Como se sabe, los senderistas creían que tenían que librar una “guerra popular” para llevar al país al socialismo. Creían, basándose en el ejemplo violento de Lenin y de Mao, que la pérdida de vidas humanas era un costo revolucionario que debía asumirse para llegar al edén socialista. Y en medio de todo estaba, por supuesto, el infalible “presidente Gonzalo”, un profeta del marxismo al que sus seguidores rendían culto y nombraban cuando cometían sus más sanguinarios crímenes.
Guzmán encabezó una banda cegada por la arrogancia, convencida de la perfección “científica” de su ideología. Pero también lideró una “revolución” definida por sus contradicciones e hipocresía. Para empezar, sus principales víctimas fueron los campesinos por los que decían luchar, a los que masacraron sin piedad. Asimismo, la cúpula dorada del “marxismo-leninismo-maoísmo-pensamiento Gonzalo”, compuesta en un comienzo por Abimael Guzmán, Augusta la Torre y Elena Iparraguirre, era una collera de burgueses privilegiados: el primero fue hijo del administrador de una hacienda azucarera que se educó en el Colegio La Salle de Arequipa, la segunda era la hija de dos terratenientes ayacuchanos y la tercera nació en una familia de clase media y se educó en el extranjero. El cabecilla, además, dirigía sus atentados desde barrios acomodados de Lima como Surco, Miraflores y Surquillo, mientras los que se arriesgaban y morían en su nombre eran, usualmente, terroristas que provenían de familias pobrísimas: carne de cañón.
En cuanto a sus crímenes, todavía pesan sobre el país los 69 ciudadanos masacrados en Lucanamarca en 1983, la vida de María Elena Moyano arrebatada en 1992, los 25 peruanos reventados en la calle Tarata en julio del mismo año, y los miles de compatriotas más que cayeron por el capricho ideológico de un monstruo.
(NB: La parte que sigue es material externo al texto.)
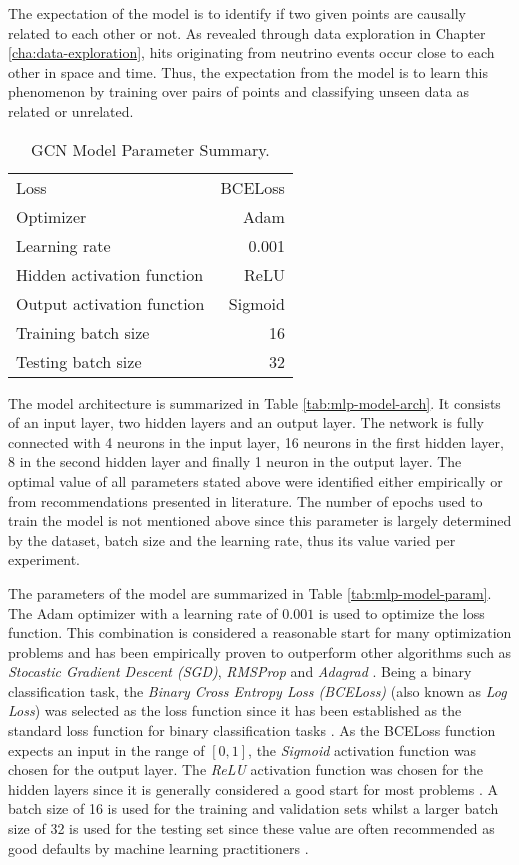 The expectation of the model is to identify if two given points are
causally related to each other or not. As revealed through data
exploration in Chapter \ref{cha:data-exploration}, hits originating
from neutrino events occur close to each other in space and time.
Thus, the expectation from the model is to learn this phenomenon by
training over pairs of points and classifying unseen data as related
or unrelated.

\begin{table}[htb]
  \centering
  \caption{GCN Model Parameter Summary.}
  \begin{tabular}{lr}
    \hline
    Loss & BCELoss \\
    Optimizer & Adam \\
    Learning rate & 0.001 \\
    Hidden activation function & ReLU\\
    Output activation function & Sigmoid \\
    Training batch size & 16 \\
    Testing batch size & 32 \\
    \hline
  \end{tabular}
  \label{tab:gcn-model-param}
\end{table}

The model architecture is summarized in Table
\ref{tab:mlp-model-arch}. It consists of an input layer, two hidden
layers and an output layer. The network is fully connected with 4
neurons in the input layer, 16 neurons in the first hidden layer, 8 in
the second hidden layer and finally 1 neuron in the output layer. The
optimal value of all parameters stated above were identified either
empirically or from recommendations presented in literature. The
number of epochs used to train the model is not mentioned above since
this parameter is largely determined by the dataset, batch size and
the learning rate, thus its value varied per experiment.

The parameters of the model are summarized in Table
\ref{tab:mlp-model-param}. The Adam optimizer with a learning rate of
$0.001$ is used to optimize the loss function. This combination is
considered a reasonable start for many optimization problems and has
been empirically proven to outperform other algorithms such as
\textit{Stocastic Gradient Descent (SGD)}, \textit{RMSProp} and
\textit{Adagrad} \cite{ruder2016overview}. Being a binary
classification task, the \textit{Binary Cross Entropy Loss (BCELoss)}
(also known as \textit{Log Loss}) was selected as the loss function
since it has been established as the standard loss function for binary
classification tasks \cite{painsky2018universality}. As the BCELoss
function expects an input in the range of $[0, 1]$, the
\textit{Sigmoid} activation function was chosen for the output layer.
The \textit{ReLU} activation function was chosen for the hidden layers
since it is generally considered a good start for most problems
\cite{nwankpa2018activation, wang2019learning}. A batch size of 16 is
used for the training and validation sets whilst a larger batch size
of 32 is used for the testing set since these value are often
recommended as good defaults by machine learning practitioners
\cite{bengio2012practical,Goodfellow-et-al-2016}.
Ante toda la maldad, la muerte del terrorista debía suponer un hecho notable. Y es precisamente por eso que la reacción tibia del Gobierno de Pedro Castillo ha sido patética e inquietante. Que quien encarna a una nación flagelada por el terrorismo haya limitado su pronunciamiento a un tuit es un escándalo que solo alimenta las suspicacias que generan él y sus funcionarios y supone un desaire a las víctimas del terror, que solo se quedan con el consuelo de que Guzmán hoy recorre el sendero al infierno.
P.D.: Recomiendo la lectura de “Ríos de sangre: Auge y caída de Sendero Luminoso” de Orin Starn y Miguel La Serna. Este artículo utiliza mucha de la información ahí recogida.